# My first attempt at making art



## Black_Tail (Dec 6, 2017)

I wanted to start drawing but i noticed i wasnt very good at it... i had perfectly clear in my mind the image but when i tried to put it onto paper nothing good came out.
I tried to follow a tutorial on youtube and this is what came out:





I think it came out pretty well, but i'm not happy... in my mind i don't feel like i created it myself, so i decided i want to try to start to draw without copying anyone style.
Any suggestions on how to start drawing from scratch?(keep in mind i never drew much in my life *i'm an engineer not an artist, dammit*)


----------



## PlusThirtyOne (Dec 6, 2017)

Surprisingly good for a "first time"! Keep watching videos and brushing up on the fundamentals and whip something together of your own. if you're an engineer, try illustrating something along those lines. Draft a machine or shade some geometric shapes. if you're really starting from the beginning, following along tutorials are only going to be so much help. Best to get into good habits *NOW*!


----------



## Black_Tail (Dec 6, 2017)

PlusThirtyOne said:


> Surprisingly good for a "first time"! Keep watching videos and brushing up on the fundamentals and whip something together of your own. if you're an engineer, try illustrating something along those lines. Draft a machine or shade some geometric shapes. if you're really starting from the beginning, following along tutorials are only going to be so much help. Best to get into good habits *NOW*!

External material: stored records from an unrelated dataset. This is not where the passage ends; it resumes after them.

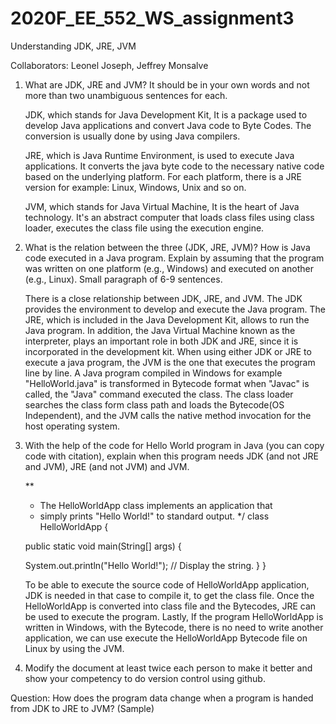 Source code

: # 2020F_EE_552_WS_assignment3
Understanding JDK, JRE, JVM

Collaborators: Leonel Joseph, Jeffrey Monsalve
 

1. What are JDK, JRE and JVM? It should be in your own words and not more than two unambiguous sentences for each.

   JDK, which stands for Java Development Kit, It is a package used to develop Java applications and convert Java code to Byte Codes. The conversion is usually done by    using Java compilers.

   JRE, which is Java Runtime Environment, is used to execute Java applications. It converts the java byte code to the necessary native code based on the underlying    platform. For each platform, there is a JRE version for example: Linux, Windows, Unix and so on.

   JVM, which stands for Java Virtual Machine, It is the heart of Java technology. It's an abstract computer that loads class files using class loader, executes the    class file using the execution engine.


2. What is the relation between the three (JDK, JRE, JVM)? How is Java code executed in a Java program. Explain by assuming that the program was written on one platform (e.g., Windows) and executed on another (e.g., Linux). Small paragraph of 6-9 sentences.

   There is a close relationship between JDK, JRE, and JVM. The JDK provides the environment to develop and execute the Java program. The JRE, which is included in the    Java Development Kit, allows to run the Java program. In addition, the Java Virtual Machine known as the interpreter, plays an important role in both JDK and JRE,    since it is incorporated in the development kit. When using either JDK or JRE to execute a java program, the JVM is the one that executes the program line by line.    A Java program compiled in Windows for example "HelloWorld.java" is transformed in Bytecode format when "Javac" is called, the "Java" command executed the class.    The class loader searches the class form class path and loads the Bytecode(OS Independent), and the JVM calls the native method invocation for the host operating    system.


3. With the help of the code for Hello World program in Java (you can copy code with citation), explain when this program needs JDK (and not JRE and JVM), JRE (and not JVM) and JVM.

    **
    * The HelloWorldApp class implements an application that
    * simply prints "Hello World!" to standard output.
    */
    class HelloWorldApp {

    public static void main(String[] args) {

    System.out.println("Hello World!"); // Display the string.
        }
     }

    To be able to execute the source code of HelloWorldApp application, JDK is needed   in that case to compile it, to get the class file. Once the HelloWorldApp is        converted into class file and the Bytecodes, JRE can be used to execute the program. Lastly, If the program HelloWorldApp is written in Windows, with the            Bytecode, there is no need to write another application, we can use execute the HelloWorldApp Bytecode file on Linux by using the JVM. 


4. Modify the document at least twice each person to make it better and show your competency to do version control using github.



Question: How does the program data change when a program is handed from JDK to JRE to JVM? (Sample)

Thank you very much... I'll try to get some practice every time i have some time to spare


----------



## Magnavox (Dec 6, 2017)

I'll call him Borkie McBorkerson.


----------



## Black_Tail (Dec 6, 2017)

Magnavox said:


> I'll call him Borkie McBorkerson.


i think it suits pretty well


----------



## Scales42 (Dec 11, 2017)

Looks good! I think you have inspired me to draw a little bit myself again


----------



## Black_Tail (Dec 11, 2017)

Scales42 said:


> Looks good! I think you have inspired me to draw a little bit myself again


glad to hear that...
now i left off drawing for a moment and i'm trying to create my fursona coloring a free template i found:



is still a work in progress... but i think i'm getting somewhere.


----------



## Black_Tail (Dec 11, 2017)

Black_Tail said:


> glad to hear that...
> now i left off drawing for a moment and i'm trying to create my fursona coloring a free template i found:
> View attachment 25133
> is still a work in progress... but i think i'm getting somewhere.

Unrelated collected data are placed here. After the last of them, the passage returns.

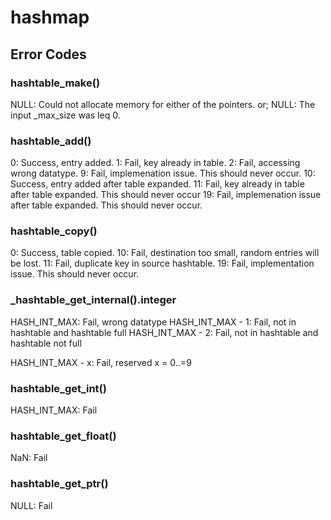 # hashmap

## Error Codes

### hashtable_make()
NULL: Could not allocate memory for either of the pointers. or;
NULL: The input _max_size was leq 0.

### hashtable_add()
0:    Success, entry added.
1:    Fail, key already in table.
2:    Fail, accessing wrong datatype.
9:    Fail, implemenation issue. This should never occur.
10:   Success, entry added after table expanded.
11:   Fail, key already in table after table expanded. This should never occur
19:   Fail, implemenation issue after table expanded. This should never occur.

### hashtable_copy()
0:    Success, table copied.
10:   Fail, destination too small, random entries will be lost.
11:   Fail, duplicate key in source hashtable.
19:   Fail, implementation issue. This should never occur.

### _hashtable_get_internal().integer
HASH_INT_MAX:     Fail, wrong datatype
HASH_INT_MAX - 1: Fail, not in hashtable and hashtable full 
HASH_INT_MAX - 2: Fail, not in hashtable and hashtable not full

HASH_INT_MAX - x: Fail, reserved x = 0..=9

### hashtable_get_int()
HASH_INT_MAX: Fail

### hashtable_get_float()
NaN: Fail

### hashtable_get_ptr()
NULL: Fail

also i posted a not complete version of it... still finishing it


----------



## Scales42 (Dec 11, 2017)

Black_Tail said:


> glad to hear that...
> now i left off drawing for a moment and i'm trying to create my fursona coloring a free template i found:
> View attachment 25133
> is still a work in progress... but i think i'm getting somewhere.

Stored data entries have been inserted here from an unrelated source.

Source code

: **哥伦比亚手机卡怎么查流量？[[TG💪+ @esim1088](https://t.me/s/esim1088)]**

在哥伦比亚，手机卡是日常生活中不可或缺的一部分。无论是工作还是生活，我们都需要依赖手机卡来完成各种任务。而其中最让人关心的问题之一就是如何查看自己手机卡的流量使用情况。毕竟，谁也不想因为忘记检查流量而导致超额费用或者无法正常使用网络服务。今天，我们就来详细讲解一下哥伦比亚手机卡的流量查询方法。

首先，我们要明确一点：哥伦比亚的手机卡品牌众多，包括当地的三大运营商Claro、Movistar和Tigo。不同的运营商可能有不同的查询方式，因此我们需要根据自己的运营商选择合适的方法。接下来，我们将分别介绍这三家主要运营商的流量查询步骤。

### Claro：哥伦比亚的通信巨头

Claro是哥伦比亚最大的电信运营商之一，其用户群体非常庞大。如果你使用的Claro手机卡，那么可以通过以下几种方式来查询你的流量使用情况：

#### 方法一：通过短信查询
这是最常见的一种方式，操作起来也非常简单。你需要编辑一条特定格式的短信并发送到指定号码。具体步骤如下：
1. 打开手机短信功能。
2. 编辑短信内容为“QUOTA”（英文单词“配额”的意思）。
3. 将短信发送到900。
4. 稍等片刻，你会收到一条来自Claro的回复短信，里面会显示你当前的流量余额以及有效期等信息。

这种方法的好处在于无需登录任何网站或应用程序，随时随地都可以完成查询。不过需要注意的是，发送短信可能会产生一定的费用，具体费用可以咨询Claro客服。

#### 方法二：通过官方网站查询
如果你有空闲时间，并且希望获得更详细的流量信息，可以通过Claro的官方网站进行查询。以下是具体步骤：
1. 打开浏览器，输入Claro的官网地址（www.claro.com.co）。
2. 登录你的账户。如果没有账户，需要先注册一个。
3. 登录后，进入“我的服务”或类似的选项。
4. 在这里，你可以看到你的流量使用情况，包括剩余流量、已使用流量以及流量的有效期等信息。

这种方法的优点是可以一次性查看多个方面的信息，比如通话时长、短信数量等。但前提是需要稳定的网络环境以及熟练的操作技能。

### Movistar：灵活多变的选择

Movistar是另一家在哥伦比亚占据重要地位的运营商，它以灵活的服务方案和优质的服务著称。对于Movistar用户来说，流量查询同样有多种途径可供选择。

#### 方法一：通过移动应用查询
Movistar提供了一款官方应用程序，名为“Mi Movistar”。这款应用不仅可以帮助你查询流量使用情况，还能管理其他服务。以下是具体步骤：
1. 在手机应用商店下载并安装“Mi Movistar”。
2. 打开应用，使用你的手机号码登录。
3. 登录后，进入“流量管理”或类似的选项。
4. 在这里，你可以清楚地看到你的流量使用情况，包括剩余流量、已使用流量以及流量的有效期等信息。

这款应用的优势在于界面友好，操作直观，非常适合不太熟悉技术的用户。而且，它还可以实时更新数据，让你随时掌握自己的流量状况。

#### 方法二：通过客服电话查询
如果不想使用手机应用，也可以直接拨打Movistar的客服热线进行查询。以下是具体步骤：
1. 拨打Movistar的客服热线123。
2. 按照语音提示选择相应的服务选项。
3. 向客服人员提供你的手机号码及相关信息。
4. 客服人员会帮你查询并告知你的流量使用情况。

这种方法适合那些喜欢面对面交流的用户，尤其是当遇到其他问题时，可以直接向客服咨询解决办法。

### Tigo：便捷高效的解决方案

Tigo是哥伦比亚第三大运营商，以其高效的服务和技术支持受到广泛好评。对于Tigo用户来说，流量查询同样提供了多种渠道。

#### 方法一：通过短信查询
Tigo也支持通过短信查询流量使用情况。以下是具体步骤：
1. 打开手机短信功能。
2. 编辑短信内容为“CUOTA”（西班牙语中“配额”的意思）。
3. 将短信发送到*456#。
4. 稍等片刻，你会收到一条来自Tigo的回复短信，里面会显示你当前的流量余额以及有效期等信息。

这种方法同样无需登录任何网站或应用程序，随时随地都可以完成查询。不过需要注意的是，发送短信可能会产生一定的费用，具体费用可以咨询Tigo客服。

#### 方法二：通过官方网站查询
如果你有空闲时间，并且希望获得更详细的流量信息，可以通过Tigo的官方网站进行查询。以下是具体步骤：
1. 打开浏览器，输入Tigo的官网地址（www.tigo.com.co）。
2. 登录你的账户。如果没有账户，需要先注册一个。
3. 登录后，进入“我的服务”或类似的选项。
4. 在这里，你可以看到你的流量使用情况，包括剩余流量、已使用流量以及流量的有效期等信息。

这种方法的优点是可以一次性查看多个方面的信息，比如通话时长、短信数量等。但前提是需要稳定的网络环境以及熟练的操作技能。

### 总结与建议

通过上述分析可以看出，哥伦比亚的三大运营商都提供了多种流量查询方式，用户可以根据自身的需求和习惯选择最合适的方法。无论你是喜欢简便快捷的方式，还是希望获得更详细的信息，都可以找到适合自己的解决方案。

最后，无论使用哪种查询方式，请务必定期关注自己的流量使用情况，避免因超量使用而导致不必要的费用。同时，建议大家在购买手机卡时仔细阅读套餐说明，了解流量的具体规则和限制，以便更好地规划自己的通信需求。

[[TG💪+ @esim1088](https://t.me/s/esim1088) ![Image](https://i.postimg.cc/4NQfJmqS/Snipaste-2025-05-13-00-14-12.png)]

Yeah, I should probably put more effort into this fella too. 


Right now this is just a snake head with a pair of MLG sunglasses.


----------



## Black_Tail (Dec 11, 2017)

Scales42 said:


> Yeah, I should probably put more effort into this fella too.
> 
> 
> Right now this is just a snake head with a pair of MLG sunglasses.


well... without a tutorial i'm not even able to draw that


----------



## BahgDaddy (Dec 11, 2017)

It's cute!


----------



## Black_Tail (Dec 11, 2017)

BahgDaddy said:


> It's cute!


thanks... the cute aspect was one of my aims.


----------



## Scales42 (Dec 11, 2017)

Black_Tail said:


> well... without a tutorial i'm not even able to draw that


Once you know the snake anatomy its actually pretty easy!


----------



## Black_Tail (Dec 11, 2017)

Scales42 said:


> Once you know the snake anatomy its actually pretty easy!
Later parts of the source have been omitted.